Showing posts with label Economy. Show all posts
Showing posts with label Economy. Show all posts

Saturday, July 26, 2008

UK economic growth slows sharply

The UK economy grew 0.2% in the second quarter of the year, as the credit crunch took its toll on the housing market and consumer spending.

The figure is the lowest growth quarter-on-quarter for three years.

It grew 1.6% on the same quarter a year ago, also the weakest growth for three years, and much lower than the 2.3% growth seen in the first quarter.

Economists had expected GDP growth to slip to 0.2%, and some are warning that a recession is likely.

Housing slowdown

The Office for National Statistics (ONS) said the slowdown was driven by the 0.7% fall in construction output, the biggest drop since the third quarter of 2005.

Construction companies have announced several thousand job cuts in recent months as the housing boom has stumbled to a halt.

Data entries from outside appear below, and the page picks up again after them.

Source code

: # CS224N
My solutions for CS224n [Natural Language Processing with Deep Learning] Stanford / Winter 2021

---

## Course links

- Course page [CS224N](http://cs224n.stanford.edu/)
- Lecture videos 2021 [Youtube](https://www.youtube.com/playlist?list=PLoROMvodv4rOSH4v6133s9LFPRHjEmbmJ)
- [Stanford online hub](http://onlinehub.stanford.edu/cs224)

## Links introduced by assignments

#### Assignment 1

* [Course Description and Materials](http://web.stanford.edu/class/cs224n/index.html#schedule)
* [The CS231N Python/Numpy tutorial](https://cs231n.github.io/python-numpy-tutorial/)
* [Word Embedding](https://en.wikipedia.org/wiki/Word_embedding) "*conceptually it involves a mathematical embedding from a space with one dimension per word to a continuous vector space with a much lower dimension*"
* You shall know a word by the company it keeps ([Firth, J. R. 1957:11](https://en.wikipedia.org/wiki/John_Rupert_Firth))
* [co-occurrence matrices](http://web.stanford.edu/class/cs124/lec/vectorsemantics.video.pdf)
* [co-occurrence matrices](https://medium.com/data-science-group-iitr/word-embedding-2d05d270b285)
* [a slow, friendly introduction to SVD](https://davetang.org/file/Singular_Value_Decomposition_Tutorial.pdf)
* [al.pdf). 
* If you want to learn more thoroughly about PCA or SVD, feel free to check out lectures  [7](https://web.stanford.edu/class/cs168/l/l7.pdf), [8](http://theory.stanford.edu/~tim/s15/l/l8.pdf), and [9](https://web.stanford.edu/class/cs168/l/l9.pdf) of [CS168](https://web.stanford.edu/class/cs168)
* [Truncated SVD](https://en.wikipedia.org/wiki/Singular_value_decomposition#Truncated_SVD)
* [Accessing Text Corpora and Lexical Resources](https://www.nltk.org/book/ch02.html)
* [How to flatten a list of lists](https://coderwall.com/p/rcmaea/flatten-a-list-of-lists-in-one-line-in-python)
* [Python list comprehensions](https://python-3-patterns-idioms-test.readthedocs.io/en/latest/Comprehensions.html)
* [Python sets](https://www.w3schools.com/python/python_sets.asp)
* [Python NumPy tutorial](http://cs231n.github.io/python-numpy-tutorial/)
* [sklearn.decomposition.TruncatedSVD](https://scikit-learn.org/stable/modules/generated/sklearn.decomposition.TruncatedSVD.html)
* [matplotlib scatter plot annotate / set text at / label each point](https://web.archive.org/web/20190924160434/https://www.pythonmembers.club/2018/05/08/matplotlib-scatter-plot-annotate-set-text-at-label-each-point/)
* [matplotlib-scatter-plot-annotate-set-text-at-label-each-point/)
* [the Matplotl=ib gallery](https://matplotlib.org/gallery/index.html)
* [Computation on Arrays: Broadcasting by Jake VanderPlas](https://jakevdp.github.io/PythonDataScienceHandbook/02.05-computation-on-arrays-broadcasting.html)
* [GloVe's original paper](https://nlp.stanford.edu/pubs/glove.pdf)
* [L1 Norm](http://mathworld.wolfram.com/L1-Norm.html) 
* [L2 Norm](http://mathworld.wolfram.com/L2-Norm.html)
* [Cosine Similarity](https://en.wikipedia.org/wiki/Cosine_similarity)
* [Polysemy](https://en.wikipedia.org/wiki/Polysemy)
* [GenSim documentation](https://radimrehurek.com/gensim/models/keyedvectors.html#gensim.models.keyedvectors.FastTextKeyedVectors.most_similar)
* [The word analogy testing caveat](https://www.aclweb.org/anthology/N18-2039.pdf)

The construction sector only accounts for 6% of the economy.

Industrial production has also fallen 0.5% in the quarter, the second successive drop.

And crucially, the service sector, which constitutes 74% of GDP, has also slowed. Output in the services sector rose 2.1% on the same period a year ago, the weakest annual growth since 1992.

Within the services sector, the transport, storage and communications category rose 2.2% on the quarter, the biggest rise since 2000.

Recession fears

The latest data heightens fears that the UK economy could enter a recession, and recent surveys by the CBI indicate that manufacturing output is likely to fall further.

Paul Dales, UK economist at Capital Economics, said: "An outright recession is now our central scenario. With industrial production having fallen in both Q1 and Q2, industry is already in recession.

"Looking ahead, the more up-to-date surveys suggest that in Q3 so far, overall economic growth has ground to a complete halt."

Interest rates will eventually need to fall, he added. "The recent drop in the oil price and the price wars on the petrol forecourts support our view that the next rate cut could come late this year, but this will be too late to prevent a recession," he said.

Added ING's James Knightley: "In terms of the outlook, we look for even weaker growth and possible contraction in Q3 and Q4."

Future decisions on interest rates also hinge on inflation, with rising oil and food prices pushing costs up across the world.

Alan Clarke, at BNP Paribas, said: "Growth has been much worse than (the Bank of England) expected. What really counts is what that does to the two-year ahead outlook for inflation."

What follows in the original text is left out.